‘Mommy,’ the child called out,’ ‘when you get time, I would like to talk to you.’
I nearly choked on what I was putting in my mouth.
The tone and words used implied I was not often available. I dropped everything I was doing and invited the child for a chat.
It wasn’t your typical random conversation. It was a matter that had weighed heavily on the child’s heart.
It was a moment of mixed feelings. Firstly, I was shocked at the details. Then, I was humbled that the child would trust me with their heart matters because I knew there was no chance I would have shared such details with my parent, when I was growing up. But at the same time, I felt a little overwhelmed.
Quietly, I gave thanks for the wisdom that I knew is deposited on the inside of me. As a parent, God has deposited wisdom in me.
And while listening, I took time to draw from internal wells so that I would guide my child appropriately.
I wouldn’t damage this window of opportunity.
I knew that my response together with my unsaid expressions would have direct impact on any future conversations of this nature.

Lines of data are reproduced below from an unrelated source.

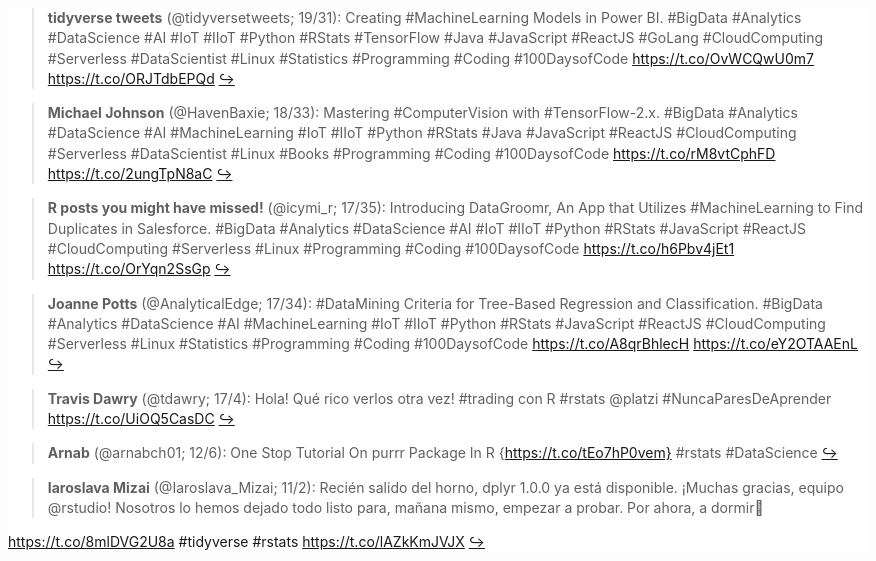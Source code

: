 


> **tidyverse tweets** (@tidyversetweets; 19/31): Creating #MachineLearning Models in Power BI. #BigData #Analytics #DataScience #AI #IoT #IIoT #Python #RStats #TensorFlow #Java #JavaScript #ReactJS #GoLang #CloudComputing #Serverless #DataScientist #Linux #Statistics #Programming #Coding #100DaysofCode 
https://t.co/OvWCQwU0m7 https://t.co/ORJTdbEPQd  [&#8618;](https://twitter.com/dataandme/status/1267617482996682755)




> **Michael Johnson** (@HavenBaxie; 18/33): Mastering #ComputerVision with #TensorFlow-2.x. #BigData #Analytics #DataScience #AI #MachineLearning #IoT #IIoT #Python #RStats #Java #JavaScript #ReactJS #CloudComputing #Serverless #DataScientist #Linux #Books #Programming #Coding #100DaysofCode 
https://t.co/rM8vtCphFD https://t.co/2ungTpN8aC  [&#8618;](https://twitter.com/dataandme/status/1267637322474029059)




> **R posts you might have missed!** (@icymi_r; 17/35): Introducing DataGroomr, An App that Utilizes #MachineLearning to Find Duplicates in Salesforce. #BigData #Analytics #DataScience #AI #IoT #IIoT #Python #RStats #JavaScript #ReactJS #CloudComputing #Serverless #Linux #Programming #Coding #100DaysofCode 
https://t.co/h6Pbv4jEt1 https://t.co/OrYqn2SsGp  [&#8618;](https://twitter.com/dataandme/status/1267611856887336961)




> **Joanne Potts** (@AnalyticalEdge; 17/34): #DataMining Criteria for Tree-Based Regression and Classification. #BigData #Analytics #DataScience #AI #MachineLearning #IoT #IIoT #Python #RStats #JavaScript #ReactJS #CloudComputing #Serverless #Linux #Statistics #Programming #Coding #100DaysofCode 
https://t.co/A8qrBhlecH https://t.co/eY2OTAAEnL  [&#8618;](https://twitter.com/dataandme/status/1267614318121693186)




> **Travis Dawry** (@tdawry; 17/4): Hola! Qué rico verlos otra vez! #trading con R #rstats @platzi #NuncaParesDeAprender https://t.co/UiOQ5CasDC  [&#8618;](https://twitter.com/dataandme/status/1267599850042019840)




> **Arnab** (@arnabch01; 12/6): One Stop Tutorial On purrr Package In R  {https://t.co/tEo7hP0vem} #rstats #DataScience  [&#8618;](https://twitter.com/dataandme/status/1267639403679277059)




> **Iaroslava Mizai** (@Iaroslava_Mizai; 11/2): Recién salido del horno, dplyr 1.0.0 ya está disponible. ¡Muchas gracias, equipo @rstudio! Nosotros lo hemos dejado todo listo para, mañana mismo, empezar a probar. Por ahora, a dormir🌙
>
https://t.co/8mlDVG2U8a
#tidyverse #rstats https://t.co/lAZkKmJVJX  [&#8618;](https://twitter.com/dataandme/status/1267566137954504704)



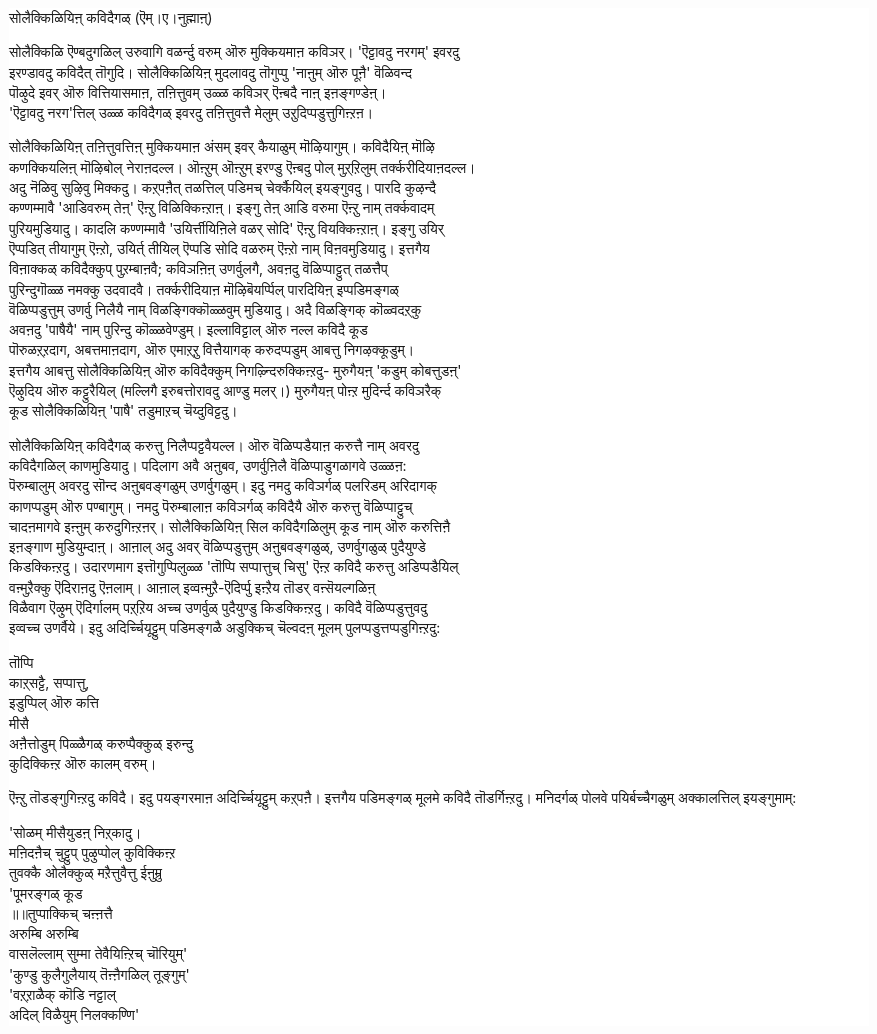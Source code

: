 सोलैक्किळियिऩ् कविदैगळ्  (ऎम्।ए।नुह्माऩ्) 

सोलैक्किळि ऎण्बदुगळिल् उरुवागि वळर्न्दु वरुम् ऒरु मुक्कियमाऩ कविञर्। 'ऎट्टावदु नरगम्' इवरदु   
इरण्डावदु कविदैत् तॊगुदि।  सोलैक्किळियिऩ् मुदलावदु तॊगुप्पु 'नाऩुम् ऒरु पूऩै' वॆळिवन्द   
पॊऴुदे इवर् ऒरु वित्तियासमाऩ, तऩित्तुवम् उळ्ळ कविञर् ऎऩ्बदै नाऩ् इऩङ्गण्डेऩ्।   
'ऎट्टावदु  नरग'त्तिल् उळ्ळ कविदैगळ् इवरदु तऩित्तुवत्तै मेलुम् उऱुदिप्पडुत्तुगिऩ्ऱऩ।   
  
सोलैक्किळियिऩ् तऩित्तुवत्तिऩ् मुक्कियमाऩ अंसम् इवर् कैयाळुम् मॊऴियागुम्।  कविदैयिऩ् मॊऴि   
कणक्कियलिऩ् मॊऴिबोल् नेराऩदल्ल।  ऒऩ्ऱुम् ऒऩ्ऱुम् इरण्डु ऎऩ्बदु पोल् मुऱ्‌ऱिलुम् तर्क्करीदियाऩदल्ल।    
अदु नॆळिवु सुऴिवु मिक्कदु।  कऱ्‌पऩैत् तळत्तिल् पडिमच् चेर्क्कैयिल् इयङ्गुवदु।  पारदि कुऴन्दै   
कण्णम्मावै 'आडिवरुम् तेऩ्' ऎऩ्ऱु विळिक्किऩ्ऱाऩ्।  इङ्गु तेऩ् आडि वरुमा ऎऩ्ऱु नाम् तर्क्कवादम्   
पुरियमुडियादु।  कादलि कण्णम्मावै 'उयिर्त्तीयिऩिले वळर् सोदि' ऎऩ्ऱु वियक्किऩ्ऱाऩ्।  इङ्गु उयिर्   
ऎप्पडित् तीयागुम् ऎऩ्ऱो, उयिर्त् तीयिल् ऎप्पडि सोदि वळरुम् ऎऩ्ऱो नाम् विऩवमुडियादु।  इत्तगैय   
विऩाक्कळ् कविदैक्कुप् पुऱम्बाऩवै; कविञऩिऩ् उणर्वुलगै, अवऩदु वॆळिप्पाट्टुत् तळत्तैप्   
पुरिन्दुगॊळ्ळ नमक्कु उदवादवै।  तर्क्करीदियाऩ मॊऴिबॆयर्प्पिल् पारदियिऩ् इप्पडिमङ्गळ्   
वॆळिप्पडुत्तुम् उणर्वु निलैयै नाम् विळङ्गिक्कॊळ्ळवुम् मुडियादु।  अदै विळङ्गिक् कॊळ्वदऱ्‌कु   
अवऩदु 'पाषैयै' नाम् पुरिन्दु कॊळ्ळवेण्डुम्।  इल्लाविट्टाल् ऒरु नल्ल कविदै कूड   
पॊरुळऱ्‌ऱदाग, अबत्तमाऩदाग, ऒरु एमाऱ्‌ऱु वित्तैयागक् करुदप्पडुम् आबत्तु निगऴक्कूडुम्।    
इत्तगैय आबत्तु सोलैक्किळियिऩ् ऒरु कविदैक्कुम् निगऴ्न्दिरुक्किऩ्ऱदु- मुरुगैयऩ् 'कडुम् कोबत्तुडऩ्'   
ऎऴुदिय ऒरु कट्टुरैयिल् (मल्लिगै इरुबत्तोरावदु आण्डु मलर्।) मुरुगैयऩ् पोऩ्ऱ मुदिर्न्द कविञरैक्   
कूड सोलैक्किळियिऩ् 'पाषै' तडुमाऱच् चॆय्दुविट्टदु।   
  
सोलैक्किळियिऩ् कविदैगळ् करुत्तु निलैप्पट्टवैयल्ल।  ऒरु वॆळिप्पडैयाऩ करुत्तै नाम् अवरदु   
कविदैगळिल् काणमुडियादु।  पदिलाग अवै अऩुबव, उणर्वुऩिलै वॆळिप्पाडुगळागवे उळ्ळऩ:   
पॆरुम्बालुम् अवरदु सॊन्द अऩुबवङ्गळुम् उणर्वुगळुम्।  इदु नमदु कविञर्गळ् पलरिडम् अरिदागक्   
काणप्पडुम् ऒरु पण्बागुम्।  नमदु पॆरुम्बालाऩ कविञर्गळ् कविदैयै ऒरु करुत्तु वॆळिप्पाट्टुच्   
चादऩमागवे इऩ्ऩुम् करुदुगिऩ्ऱऩर्।  सोलैक्किळियिऩ् सिल कविदैगळिलुम् कूड नाम् ऒरु करुत्तिऩै   
इऩङ्गाण मुडियुम्दाऩ्।  आऩाल् अदु अवर् वॆळिप्पडुत्तुम् अऩुबवङ्गळुळ्, उणर्वुगळुळ् पुदैयुण्डे   
किडक्किऩ्ऱदु।  उदारणमाग इत्तॊगुप्पिलुळ्ळ 'तॊप्पि सप्पात्तुच् चिसु' ऎऩ्ऱ कविदै करुत्तु अडिप्पडैयिल्   
वऩ्मुऱैक्कु ऎदिराऩदु ऎऩलाम्।  आऩाल् इव्वऩ्मुऱै-ऎदिर्प्पु इऩ्ऱैय तॊडर् वऩ्सॆयल्गळिऩ्   
विळैवाग ऎऴुम् ऎदिर्गालम् पऱ्‌ऱिय अच्च उणर्वुळ् पुदैयुण्डु किडक्किऩ्ऱदु।  कविदै वॆळिप्पडुत्तुवदु   
इव्वच्च उणर्वैये। इदु अदिर्च्चियूट्टुम् पडिमङ्गळै अडुक्किच् चॆल्वदऩ् मूलम् पुलप्पडुत्तप्पडुगिऩ्ऱदु:  
  
तॊप्पि  
काऱ्‌सट्टै, सप्पात्तु,  
इडुप्पिल् ऒरु कत्ति  
मीसै  
अऩैत्तोडुम् पिळ्ळैगळ् करुप्पैक्कुळ् इरुन्दु  
कुदिक्किऩ्ऱ ऒरु कालम् वरुम्।   
  
ऎऩ्ऱु तॊडङ्गुगिऩ्ऱदु कविदै।  इदु पयङ्गरमाऩ अदिर्च्चियूट्टुम् कऱ्‌पऩै।  इत्तगैय पडिमङ्गळ् मूलमे कविदै तॊडर्गिऩ्ऱदु।  मनिदर्गळ् पोलवे पयिर्बच्चैगळुम् अक्कालत्तिल् इयङ्गुमाम्:   
  
'सोळम् मीसैयुडऩ् निऱ्‌कादु।  
मऩिदऩैच् चुट्टुप् पुऴुप्पोल् कुविक्किऩ्ऱ  
तुवक्कै ओलैक्कुळ् मऱैत्तुवैत्तु ईऩुम्रु  
'पूमरङ्गळ् कूड  
॥॥तुप्पाक्किच् चऩ्ऩत्तै  
अरुम्बि अरुम्बि  
वासलॆल्लाम् सुम्मा तेवैयिऩ्ऱिच् चॊरियुम्'  
'कुण्डु कुलैगुलैयाय् तॆऩ्ऩैगळिल् तूङ्गुम्'  
'वऱ्‌ऱाळैक् कॊडि नट्टाल्  
अदिल् विळैयुम् निलक्कण्णि'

So I listened attentively and accompanied it with gestures that showed I understood. It was essential that I hid all manner of shock.
One of the biggest human needs is the need to be given time; ample and quality time.
We all crave for it. And as I listened on, I reflected on my own need to be listened to. My need for quality time.
That alone motivated me to be fully present.
To put the phone very far away, to look into the child’s eyes and demonstrate that what bothered them was a bother to me as well.
Children need assurance we are available to navigate the waves of life with them.
I have observed that folks whose tanks are full are pleasant to be around and by being fully present, I was filling my child’s love tank.
My total and complete attention spoke that I loved and valued them.
It’s not always easy to be present.
It’s not necessarily easy to be kind and gracious to a child who has the ability to be rebellious, but then again, who hasn’t been rebellious themselves?